# Can baby buns have coastal hay?



## whitelop (Dec 18, 2012)

I have a whole bale of coastal hay that I now can't use. 

Can baby bunnies eat coastal or do they need the alfalfa/timothy?

She is on mostly timothy right now with a small handful or two of alfalfa a day. 
So if she could have the coastal then it wouldn't be wasted, if she can't have it then someone can come get it.


----------



## missyscove (Dec 18, 2012)

If she has access to a higher protein pellet, the coastal hay shouldn't be a problem.


----------



## whitelop (Dec 18, 2012)

I'm about to order her some of the sherwood forest baby pellets. Those have a high protein content right? She is about 5 weeks old, weaned too early and came from a pet store, so wasn't properly fed. 
Right now, she eats almost nothing but hay. She only gets about 8-10 pellets at a time so she gets some extra stuff other than just hay. Since she can't have greens or anything like that. Once she gets the sherwood I'll be able to wean her ONto them properly. 

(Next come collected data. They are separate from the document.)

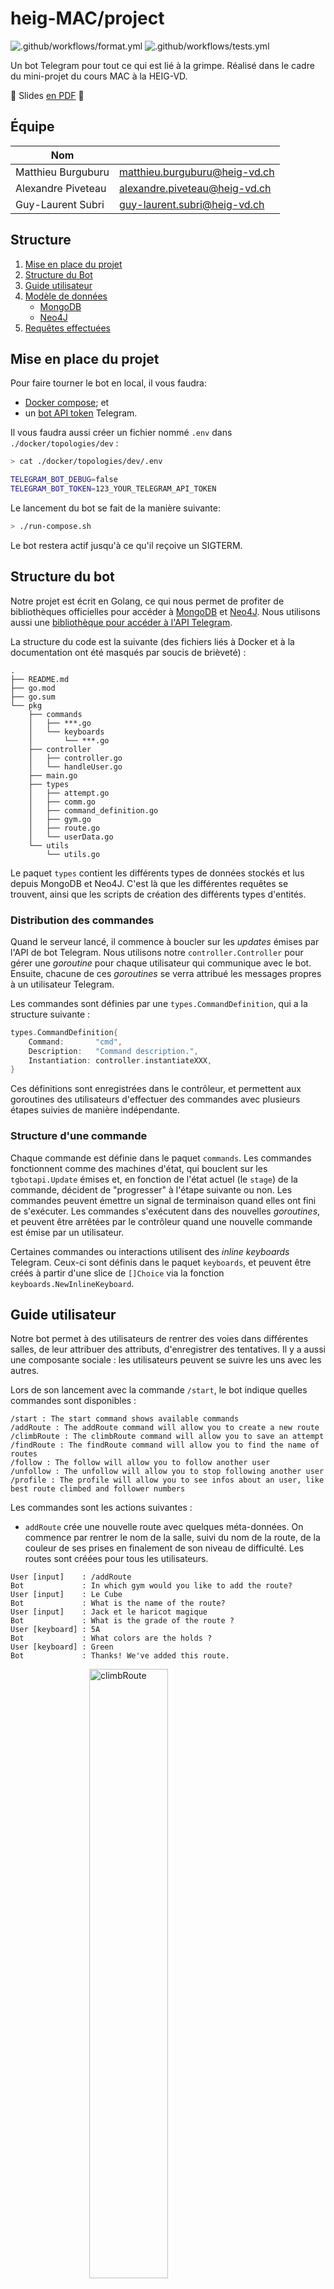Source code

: # heig-MAC/project


![.github/workflows/format.yml](https://github.com/heig-MAC/project/workflows/.github/workflows/format.yml/badge.svg)
![.github/workflows/tests.yml](https://github.com/heig-MAC/project/workflows/.github/workflows/tests.yml/badge.svg)

Un bot Telegram pour tout ce qui est lié à la grimpe. Réalisé dans le cadre du mini-projet du cours MAC à la HEIG-VD.

:pushpin: Slides [en PDF](SLIDES.pdf) :pushpin:

## Équipe

| Nom                                    |                                  |
|----------------------------------------|----------------------------------|
| Matthieu Burguburu                     | matthieu.burguburu@heig-vd.ch    |
| Alexandre Piveteau                     | alexandre.piveteau@heig-vd.ch    |
| Guy-Laurent Subri                      | guy-laurent.subri@heig-vd.ch     |

## Structure

1. [Mise en place du projet](#mise-en-place-du-projet)
2. [Structure du Bot](#structure-du-bot)
3. [Guide utilisateur](#guide-utilisateur)
4. [Modèle de données](#modèle-de-données)
    - [MongoDB](#mongodb)
    - [Neo4J](#neo4j)
5. [Requêtes effectuées](#requêtes-effectuées)

## Mise en place du projet

Pour faire tourner le bot en local, il vous faudra:

- [Docker compose](https://docs.docker.com/compose/); et
- un [bot API token](https://core.telegram.org/bots/api) Telegram.

Il vous faudra aussi créer un fichier nommé `.env` dans `./docker/topologies/dev` :

```sh
> cat ./docker/topologies/dev/.env

TELEGRAM_BOT_DEBUG=false
TELEGRAM_BOT_TOKEN=123_YOUR_TELEGRAM_API_TOKEN
```

Le lancement du bot se fait de la manière suivante:

```sh
> ./run-compose.sh
```

Le bot restera actif jusqu'à ce qu'il reçoive un SIGTERM.

## Structure du bot

Notre projet est écrit en Golang, ce qui nous permet de profiter de bibliothèques officielles pour accéder à [MongoDB](https://go.mongodb.org/mongo-driver) et [Neo4J](https://github.com/neo4j/neo4j-go-driver). Nous utilisons aussi une [bibliothèque pour accéder à l'API Telegram](https://github.com/go-telegram-bot-api/telegram-bot-api).

La structure du code est la suivante (des fichiers liés à Docker et à la documentation ont été masqués par soucis de brièveté) :

```
.
├── README.md
├── go.mod
├── go.sum
└── pkg
    ├── commands
    │   ├── ***.go
    │   └── keyboards
    │       └── ***.go
    ├── controller
    │   ├── controller.go
    │   └── handleUser.go
    ├── main.go
    ├── types
    │   ├── attempt.go
    │   ├── comm.go
    │   ├── command_definition.go
    │   ├── gym.go
    │   ├── route.go
    │   └── userData.go
    └── utils
        └── utils.go
```

Le paquet `types` contient les différents types de données stockés et lus depuis MongoDB et Neo4J. C'est là que les différentes requêtes se trouvent, ainsi que les scripts de création des différents types d'entités.


### Distribution des commandes

Quand le serveur lancé, il commence à boucler sur les _updates_ émises par l'API de bot Telegram. Nous utilisons notre `controller.Controller` pour gérer une _goroutine_ pour chaque utilisateur qui communique avec le bot. Ensuite, chacune de ces _goroutines_ se verra attribué les messages propres à un utilisateur Telegram.

Les commandes sont définies par une `types.CommandDefinition`, qui a la structure suivante :

```go
types.CommandDefinition{
	Command:       "cmd",
	Description:   "Command description.",
	Instantiation: controller.instantiateXXX,
}
```

Ces définitions sont enregistrées dans le contrôleur, et permettent aux goroutines des utilisateurs d'effectuer des commandes avec plusieurs étapes suivies de manière indépendante.

### Structure d'une commande

Chaque commande est définie dans le paquet `commands`. Les commandes fonctionnent comme des machines d'état, qui bouclent sur les `tgbotapi.Update` émises et, en fonction de l'état actuel (le `stage`) de la commande, décident de "progresser" à l'étape suivante ou non. Les commandes peuvent émettre un signal de terminaison quand elles ont fini de s'exécuter. Les commandes s'exécutent dans des nouvelles _goroutines_, et peuvent être arrêtées par le contrôleur quand une nouvelle commande est émise par un utilisateur.

Certaines commandes ou interactions utilisent des _inline keyboards_ Telegram. Ceux-ci sont définis dans le paquet `keyboards`, et peuvent être créés à partir d'une slice de `[]Choice` via la fonction `keyboards.NewInlineKeyboard`.

## Guide utilisateur

Notre bot permet à des utilisateurs de rentrer des voies dans différentes salles, de leur attribuer des attributs, d'enregistrer des tentatives. Il y a aussi une composante sociale : les utilisateurs peuvent se suivre les uns avec les autres.

Lors de son lancement avec la commande `/start`, le bot indique quelles commandes sont disponibles :

```
/start : The start command shows available commands
/addRoute : The addRoute command will allow you to create a new route
/climbRoute : The climbRoute command will allow you to save an attempt
/findRoute : The findRoute command will allow you to find the name of routes
/follow : The follow will allow you to follow another user
/unfollow : The unfollow will allow you to stop following another user
/profile : The profile will allow you to see infos about an user, like best route climbed and follower numbers
```

Les commandes sont les actions suivantes :

+ `addRoute` crée une nouvelle route avec quelques méta-données. On commence par rentrer le nom de la salle, suivi du nom de la route, de la couleur de ses prises en finalement de son niveau de difficulté. Les routes sont créées pour tous les utilisateurs.

```
User [input]    : /addRoute
Bot             : In which gym would you like to add the route?
User [input]    : Le Cube
Bot             : What is the name of the route?
User [input]    : Jack et le haricot magique
Bot             : What is the grade of the route ?
User [keyboard] : 5A
Bot             : What colors are the holds ?
User [keyboard] : Green
Bot             : Thanks! We've added this route.
```
<img src="assets/addRoute.png" width="50%" height="50%" alt="climbRoute" style="display: block; margin-left: auto; margin-right: auto;">

+ `climbRoute` crée une nouvelle tentative sur une route. On commence par rentrer le nom de la salle et de la route, notre performance lors de la tentative, notre impression de la difficulté de la route, ainsi qu'une note de notre appréciation de la route.
```
User [input]    : /climbRoute
Bot             : Adding a new attempt to an existing route.
Bot             : In which gym are you climbing?
User [input]    : Le Cube
Bot             : What is the name of the route?
User [input]    : Jack et le haricot magique
Bot             : What was your performance?
User [keyboard] : Flashed
Bot             : How would you grade the route?
User [keyboard] : 5B
Bot             : How enjoyable was the route?
User [keyboard] : 8
Bot             : Long live the swollen forearms!
```
<img src="assets/climbRoute.png" width="50%" height="50%" alt="climbRoute" style="display: block; margin-left: auto; margin-right: auto;">

+ `findRoute` recherche des routes existantes. On commence par rentrer le nom de la salle, la difficulté de la route que l'on cherche ainsi que la couleur de ses prises. Le bot renvoie alors le nom de toutes les routes existantes correspondant à ces caractéristiques.
```
User [input]    : /findRoute
Bot             : Searching for routes.
Bot             : In which gym do you want to find the route?
User [input]    : Le Cube
Bot             : What is the grade of the route?
User [keyboard] : 5A
Bot             : What color are the holds?
User [keyboard] : Green
Bot             : Thanks! We're looking for this route
Bot             : Found routes:
                  (1) Jack et le haricot magique
```
<img src="assets/findRoute.png" width="50%" height="50%" alt="climbRoute" style="display: block; margin-left: auto; margin-right: auto;">

+ `follow` permet de suivre des utilisateurs et obtenir des recommandations de nouvelles personnes à suivre. Si l'utilisateur n'a pas de username Telegram, il est aussi aussi possible de taper son nom complet (`John Snow`) à la place.
```
User [input]    : /follow
Bot             : What is @username of the person you want to follow?
User [input]    : glsubri
Bot             : You're now following @glsubri !
User [input]    : /follow
Bot             : What is @username of the person you want to follow?
                  Here are a few people you might know:
User [keyboard] : alexandrepiveteau
Bot             : You're now following @alexandrepiveteau !
```
<img src="assets/follow.png" width="50%" height="50%" alt="climbRoute" style="display: block; margin-left: auto; margin-right: auto;">

+ `unfollow` permet de suivre des utilisateurs et obtenir des recommandations de nouvelles personnes à suivre.
```
User [input]    : /unfollow
Bot             : What is the @username you want to unfollow ?
User [keyboard] : alexandrepiveteau
Bot             : You're not following @alexandrepiveteau anymore !
```
<img src="assets/unfollow.png" width="50%" height="50%" alt="climbRoute" style="display: block; margin-left: auto; margin-right: auto;">

## Modèle de données

## MongoDB

MongoDB nous sert à stocker certaines méta-données liées aux routes et aux salles (dénommées `gym` dans notre code). Nous avons mis en place les collections suivantes :

+ `gym`, qui contient les méta-données suivantes des salles:
    - `name`, le nom de la salle.
+ `routes`, qui contient les méta-données suivantes des routes:
    - `gym`, le nom de la salle dans laquelle se situe la route;
    - `name`, le nom de voie. Il est unique au sein d'une même salle;
    - `grade`, la difficulté de la voie. Elle est attribuée quand la voie est créée; et
    - `holds`, la couleur des prises de cette voie.
+ `attempts`, qui contient les méta-données des tentatives des utilisateurs:
    - `gym`, le nom de la salle pour cette tentative;
    - `route`, le nom de la route de la tentative;
    - `proposedGrade`, la difficulté estimée par l'utilisateur lors de la tentative;
    - `performance`, le résultat de la tentative de l'utilisateur; et
    - `rating`, la note attribuée par l'utilisateur à la voie.

## Neo4J

Neo4J nous permet de stocker les relations entre les gyms, les voies, les utilisateurs et leurs tentatives. Nous avons mis en place les noeuds suivants :

+ `Gym`, qui contient les attributs suivants:
    - `gymId`, l'identifiant MongoDB de la salle; et
    - `name`, le nom de la salle.
+ `Route`, qui contient les attributs suivants:
    - `id`, l'identifiant MongoDB de la voie;
    - `name`, le nom de la voie;
    - `grade`, la difficulté de la voie; et
    - `holds`, la couleur des prises de cette voie.
+ `User`, qui correspond à un utilisateur de notre bot et qui a les attributs suivants:
    - `name`, qui contient soit le username Telegram de l'utilisateur (s'il en possède un), soit son nom complet sur Telegram.
+ `Attempt`, qui correspond à une tentative de l'utilsateur et a les attributs suivants:
    - `id`, l'identifiant MongoDB de la tentative;
    - `proposedGrade`, la difficulté estimée par l'utilisateur;
    - `performance`, le résultat associé à la tentative (`flashed`, `succeeded` ou `failed`);
    - `rating`, la note attribuée par l'utilisateur.

Ces différents types de noeuds sont aussi liés par certaines relations :

+ `Attempt->[TRY_TO_CLIMB]->Route`, quand une tentative est effectuée sur une route particulière. Cette relation est créée lors de l'ajout de la tentative à la base de données;
+ `Route->[IS_IN]->Gym`, quand une route est créée dans une salle particulière; Cette relation est créée lors de l'ajout de la route;
+ `User->[CREATED]->Route`, quand une route est créée par un utilisateur spécifique. Cette relation est créée lors de l'ajout de la route; et
+ `User->[FOLLOWS]->User`, quand un utilisateur suit un autre utilisateur;
+ `User->[ATTEMPS]->Attempt`, quand un utilisateur fait une tentative sur une route.

## Requêtes effectuées

Dans chacune de commandes proposées par le bot, nous effectuons un certain nombre de requêtes afin stocker ou récupérer des données. Voici un extrait des requêtes les plus intéressantes:
+ `/follow` (get follower recommendations): `MATCH (me:User)-[:FOLLOWS]->()-[:FOLLOWS]->(following:User) WHERE me.name = $username AND NOT exists( (me)-[:FOLLOWS]->(following)) RETURN following`\
Récupère la liste des utilisateurs qui sont suivis par ceux que l'utilisateur courant suit, s'ils ne font pas déjà partie des utilisateurs suivis directement
+ `/profile` (get follower count): `MATCH (me:User)<-[f:FOLLOWS]-(followers) WHERE me.name = $username WITH me, count(f) as cFollowers return cFollowers`\
Récupère le nombre d'utilisateur qui follow directement l'utilisateur courant. Une commande équivalente existe pour récupérer le nombre d'utilisateurs que l'utilisateur courant follow.
+ `/profile` (get attempt number): `MATCH (me:User)-[:PERFORMS]->(a:Attempt)-[:TRY_TO_CLIMB]->(:Route)-[:IS_IN]->(:Gym) WHERE me.name = $username return count(a)`\
Récupère le nombre d'attempts sur l'importe quelle route dans n'importe quelle gym.

### Exemple de graphe Neo4J

Voici un extrait de l'UI Neo4J après quelques commandes de la part de 3 utilisateurs.

<img src="assets/graph.png" width="100%" height="100%" alt="climbRoute" style="display: block; margin-left: auto; margin-right: auto;">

I'm only giving her the limited amount of pellets, because I don't want to shock her tummy with pellets. Plus, they're adult and kaytee forti-diet pellets, so not great.


----------



## LakeCondo (Dec 18, 2012)

Yes, it's basically nutritionally the same as any grass hay, including timothy. Alfalfa is the one different kind of hay. That's as long as it's of equal quality,of course.


----------



## whitelop (Dec 18, 2012)

Its a good quality coastal. 

Should I mix it in with her hay now? To like build her up to it? So she'll get timothy(until the bag runs out, which is a few days from now) coastal and a few handfuls of alfalfa a day. Is that too much of a variety for a baby, or is it okay?


----------



## whitelop (Dec 18, 2012)

And would 12 lbs of sherwood forest baby pellets be too much? How long do they eat alfalfa pellets? 
Ahhh...I'm sorry, I'm new to babies and I can't think straight right now. I'm totally distraught and I can't make her diet make sense in my head and I want to make sure she gets everything she needs.


----------



## missyscove (Dec 18, 2012)

Coastal hay is a grass hay like timothy which means they're basically nutritionally equivalent. The kaytee forti-diet pellets aren't bad; they were my fallback pellets when I ran out of oxbow before my order came in. 
I've never used the sherwood pellets (I've also never had a young rabbit). Generally the diet switch should happen somewhere between 6 months and 1 year of age, depending on mature size, etc.


----------



## JBun (Dec 18, 2012)

Coastal hay would be fine to feed her, just another grass. You may want to give her small amounts for the first few days, just to make sure there are no digestive issues with it. It doesn't hurt to give them a variety. I'm feeding my babies(I guess they're considered juniors now) a mix of alfalfa, timothy, and another grass hay that I think is coastal. Variety for rabbits is actually good too, as it helps with the wearing down of their teeth.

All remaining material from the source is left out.